Colloquium Details
From Scripting to Proving: Gradual Verification for Expressive Programming Languages
Speaker: David Van Horn, University of Maryland
Location: 60 Fifth Avenue 150
Date: March 11, 2019, 2 p.m.
Host: Subhash Khot
Synopsis:
Programmers are rapidly adopting expressive, dynamically typed, higher-order functional programming languages for their everyday development tasks. Over time, these programs are often fortified with static type checking by migrating programs using gradual types, a technique now widely used by the largest industrial software development companies. Unfortunately, there are limits both to what properties gradual types can validate and the help they can provide programs as they engage in the migration process. In parallel, researchers have developed sophisticated next generation programming languages with integrated verification features. These languages are able to validate much stronger claims about the correctness of software, but their industrial adoption has lagged far behind gradual typing. Consequently, verification is not being integrated in the everyday lives of programmers and the quality and reliability of software suffers because of it. This represents a tremendous missed opportunity considering the rapid advancement of automated verification techniques.
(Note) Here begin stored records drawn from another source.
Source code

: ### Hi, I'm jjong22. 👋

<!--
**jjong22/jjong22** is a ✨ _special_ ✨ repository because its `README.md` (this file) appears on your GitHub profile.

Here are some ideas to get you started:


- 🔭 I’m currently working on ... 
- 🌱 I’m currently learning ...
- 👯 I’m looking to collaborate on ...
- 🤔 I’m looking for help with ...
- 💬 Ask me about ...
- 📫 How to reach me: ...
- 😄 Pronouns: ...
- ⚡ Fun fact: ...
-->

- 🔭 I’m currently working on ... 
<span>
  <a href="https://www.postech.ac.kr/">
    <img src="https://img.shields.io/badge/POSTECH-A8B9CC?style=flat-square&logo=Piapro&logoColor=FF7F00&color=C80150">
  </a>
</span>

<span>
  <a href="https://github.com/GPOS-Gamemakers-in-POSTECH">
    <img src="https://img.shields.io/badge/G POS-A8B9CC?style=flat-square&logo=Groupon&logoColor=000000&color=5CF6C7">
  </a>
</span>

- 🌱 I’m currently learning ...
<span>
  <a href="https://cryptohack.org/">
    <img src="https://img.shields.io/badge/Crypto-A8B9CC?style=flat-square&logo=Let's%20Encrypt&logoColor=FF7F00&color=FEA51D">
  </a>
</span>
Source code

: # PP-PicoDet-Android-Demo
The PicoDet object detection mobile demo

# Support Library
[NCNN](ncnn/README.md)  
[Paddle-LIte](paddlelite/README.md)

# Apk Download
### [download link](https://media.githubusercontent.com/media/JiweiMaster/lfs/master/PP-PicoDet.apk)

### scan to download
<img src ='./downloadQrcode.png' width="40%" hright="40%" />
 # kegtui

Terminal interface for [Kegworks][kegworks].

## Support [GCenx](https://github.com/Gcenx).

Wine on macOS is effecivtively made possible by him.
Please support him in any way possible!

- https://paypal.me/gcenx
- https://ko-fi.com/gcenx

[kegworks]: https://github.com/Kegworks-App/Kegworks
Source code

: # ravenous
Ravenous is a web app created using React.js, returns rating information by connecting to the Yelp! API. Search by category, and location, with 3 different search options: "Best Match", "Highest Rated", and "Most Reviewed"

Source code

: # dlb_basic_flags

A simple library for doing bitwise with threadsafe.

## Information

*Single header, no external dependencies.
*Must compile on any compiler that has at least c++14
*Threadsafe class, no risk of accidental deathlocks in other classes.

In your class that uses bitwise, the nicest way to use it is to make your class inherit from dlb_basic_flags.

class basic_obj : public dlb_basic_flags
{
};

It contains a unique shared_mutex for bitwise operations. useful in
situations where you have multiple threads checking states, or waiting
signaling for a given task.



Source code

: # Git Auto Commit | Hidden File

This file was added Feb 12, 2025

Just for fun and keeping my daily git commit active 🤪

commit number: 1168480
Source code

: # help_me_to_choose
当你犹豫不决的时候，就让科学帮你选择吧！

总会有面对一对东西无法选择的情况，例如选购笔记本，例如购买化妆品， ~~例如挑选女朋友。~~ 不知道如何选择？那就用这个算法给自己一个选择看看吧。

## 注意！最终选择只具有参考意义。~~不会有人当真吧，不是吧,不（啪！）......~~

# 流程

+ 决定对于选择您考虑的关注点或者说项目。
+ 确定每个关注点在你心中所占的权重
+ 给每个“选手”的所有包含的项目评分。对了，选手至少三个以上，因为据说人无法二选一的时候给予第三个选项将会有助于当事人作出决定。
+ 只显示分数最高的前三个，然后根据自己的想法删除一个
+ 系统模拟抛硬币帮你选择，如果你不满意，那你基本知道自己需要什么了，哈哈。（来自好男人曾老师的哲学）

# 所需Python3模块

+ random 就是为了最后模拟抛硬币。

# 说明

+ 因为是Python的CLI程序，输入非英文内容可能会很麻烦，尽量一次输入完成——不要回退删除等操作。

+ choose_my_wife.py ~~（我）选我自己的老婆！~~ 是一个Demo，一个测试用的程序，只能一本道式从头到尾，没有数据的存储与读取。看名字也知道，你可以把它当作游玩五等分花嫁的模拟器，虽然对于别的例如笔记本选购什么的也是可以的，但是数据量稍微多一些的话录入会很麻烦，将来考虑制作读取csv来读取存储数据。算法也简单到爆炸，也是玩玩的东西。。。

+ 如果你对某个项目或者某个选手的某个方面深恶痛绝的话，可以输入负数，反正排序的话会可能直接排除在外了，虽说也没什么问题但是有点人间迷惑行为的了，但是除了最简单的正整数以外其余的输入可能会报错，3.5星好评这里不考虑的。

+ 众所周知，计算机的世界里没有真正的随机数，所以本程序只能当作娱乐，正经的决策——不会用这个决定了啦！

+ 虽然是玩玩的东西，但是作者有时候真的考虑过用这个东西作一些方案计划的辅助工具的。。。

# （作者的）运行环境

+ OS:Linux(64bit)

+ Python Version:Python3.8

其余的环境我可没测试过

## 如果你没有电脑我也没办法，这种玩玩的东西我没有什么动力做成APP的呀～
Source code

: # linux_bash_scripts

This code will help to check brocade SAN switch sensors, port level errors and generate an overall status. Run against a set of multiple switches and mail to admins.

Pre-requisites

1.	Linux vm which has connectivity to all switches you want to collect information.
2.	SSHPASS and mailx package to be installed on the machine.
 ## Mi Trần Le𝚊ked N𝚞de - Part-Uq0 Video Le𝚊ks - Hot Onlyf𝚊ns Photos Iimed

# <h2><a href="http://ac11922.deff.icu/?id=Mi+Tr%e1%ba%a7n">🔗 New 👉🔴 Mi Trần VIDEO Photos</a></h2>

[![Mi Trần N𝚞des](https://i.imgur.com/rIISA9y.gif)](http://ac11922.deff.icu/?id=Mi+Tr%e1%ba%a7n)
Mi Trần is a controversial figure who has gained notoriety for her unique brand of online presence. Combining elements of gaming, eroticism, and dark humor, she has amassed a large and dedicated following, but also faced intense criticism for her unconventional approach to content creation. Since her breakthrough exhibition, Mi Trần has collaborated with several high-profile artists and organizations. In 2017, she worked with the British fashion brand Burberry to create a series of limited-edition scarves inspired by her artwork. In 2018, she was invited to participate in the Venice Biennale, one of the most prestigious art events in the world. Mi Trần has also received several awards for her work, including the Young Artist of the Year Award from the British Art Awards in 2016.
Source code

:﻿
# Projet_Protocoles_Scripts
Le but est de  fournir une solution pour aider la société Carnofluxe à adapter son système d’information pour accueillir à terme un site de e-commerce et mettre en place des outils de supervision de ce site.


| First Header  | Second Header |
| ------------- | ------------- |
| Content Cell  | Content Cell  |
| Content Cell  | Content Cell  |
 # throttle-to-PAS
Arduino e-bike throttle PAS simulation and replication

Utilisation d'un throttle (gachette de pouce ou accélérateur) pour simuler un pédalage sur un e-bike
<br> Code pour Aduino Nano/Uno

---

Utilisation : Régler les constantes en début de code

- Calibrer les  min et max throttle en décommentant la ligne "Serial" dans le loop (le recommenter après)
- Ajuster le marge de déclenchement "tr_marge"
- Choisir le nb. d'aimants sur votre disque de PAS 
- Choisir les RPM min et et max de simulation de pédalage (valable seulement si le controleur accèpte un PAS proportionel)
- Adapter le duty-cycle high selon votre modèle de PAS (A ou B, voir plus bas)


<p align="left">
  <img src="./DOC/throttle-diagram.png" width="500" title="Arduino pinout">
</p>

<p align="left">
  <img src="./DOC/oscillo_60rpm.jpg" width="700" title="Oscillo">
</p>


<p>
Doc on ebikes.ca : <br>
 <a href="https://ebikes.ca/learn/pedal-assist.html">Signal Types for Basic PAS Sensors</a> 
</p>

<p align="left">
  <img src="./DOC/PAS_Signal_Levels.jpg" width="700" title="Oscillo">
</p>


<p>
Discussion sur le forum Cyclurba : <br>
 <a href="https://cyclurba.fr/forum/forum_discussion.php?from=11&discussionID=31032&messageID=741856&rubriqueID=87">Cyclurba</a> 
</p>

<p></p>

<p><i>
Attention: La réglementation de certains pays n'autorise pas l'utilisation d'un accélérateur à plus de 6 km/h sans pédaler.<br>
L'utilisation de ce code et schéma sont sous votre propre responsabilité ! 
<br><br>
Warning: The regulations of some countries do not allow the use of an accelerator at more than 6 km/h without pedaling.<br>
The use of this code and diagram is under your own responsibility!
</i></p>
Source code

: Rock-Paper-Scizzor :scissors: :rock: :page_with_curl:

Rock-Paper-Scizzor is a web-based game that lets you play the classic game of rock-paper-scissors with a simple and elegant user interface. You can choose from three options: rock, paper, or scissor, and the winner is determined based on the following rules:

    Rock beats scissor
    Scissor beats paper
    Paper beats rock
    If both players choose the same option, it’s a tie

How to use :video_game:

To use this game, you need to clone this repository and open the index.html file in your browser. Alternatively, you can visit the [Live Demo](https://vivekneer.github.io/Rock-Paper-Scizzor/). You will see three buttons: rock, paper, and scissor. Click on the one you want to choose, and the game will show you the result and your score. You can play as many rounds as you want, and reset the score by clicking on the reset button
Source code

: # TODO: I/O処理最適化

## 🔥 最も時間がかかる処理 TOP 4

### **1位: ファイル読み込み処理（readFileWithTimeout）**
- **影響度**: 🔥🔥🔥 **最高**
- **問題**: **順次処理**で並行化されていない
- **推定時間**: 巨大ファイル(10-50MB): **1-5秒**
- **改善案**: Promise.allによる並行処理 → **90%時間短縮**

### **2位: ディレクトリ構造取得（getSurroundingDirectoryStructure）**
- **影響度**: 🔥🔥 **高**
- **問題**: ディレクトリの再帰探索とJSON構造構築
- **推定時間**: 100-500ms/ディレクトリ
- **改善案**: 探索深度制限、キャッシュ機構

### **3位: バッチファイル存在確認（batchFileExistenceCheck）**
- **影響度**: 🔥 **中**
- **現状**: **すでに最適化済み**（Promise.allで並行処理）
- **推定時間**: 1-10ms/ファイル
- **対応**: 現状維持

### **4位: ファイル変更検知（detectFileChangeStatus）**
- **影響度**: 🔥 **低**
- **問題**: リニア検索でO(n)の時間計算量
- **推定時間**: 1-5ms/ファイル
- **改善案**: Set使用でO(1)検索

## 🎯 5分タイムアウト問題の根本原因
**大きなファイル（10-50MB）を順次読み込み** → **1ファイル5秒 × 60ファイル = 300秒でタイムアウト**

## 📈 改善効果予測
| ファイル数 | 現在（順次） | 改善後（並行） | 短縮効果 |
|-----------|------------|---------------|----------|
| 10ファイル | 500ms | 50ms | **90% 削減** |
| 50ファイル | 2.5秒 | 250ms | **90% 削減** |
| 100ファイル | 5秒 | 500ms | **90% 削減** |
In this talk, I will give an overview of my group's recent efforts to close the gap between commonplace scripting languages and rarefied verification-integrated languages, enabling pathways to verified programming at every point along the spectrum from scripting languages to theorem proving languages.
Speaker Bio:
David Van Horn is an Assistant Professor in the Department of Computer Science and the Institute for Advanced Computer Studies (UMIACS) at the University of Maryland, College Park. His research interests are in programming languages and formal methods, where he works toward making the construction of reusable, trusted software components possible and effective. He publishes regularly in the flagship SIGPLAN conferences, POPL, PLDI, OOPSLA, and ICFP, and his work has been recognized with a National Science Foundation CAREER Award, a CRA Computing Innovation Fellowship, a Communications of the ACM Research Highlight, an OOPSLA Distinguished Paper Award, and several invitations to special issues of the Journal of Functional Programming devoted to ICFP. He is the co-author of "Realm of Racket," an illustrated book on programming video games, written and illustrated with eight undergraduate students. He is devoted to broadening participation in computer science and is currently serving as Chair of the ACM SIGPLAN Programming Languages Mentoring Workshop @ ICFP.
Notes:
In-person attendance only available to those with active NYU ID cards.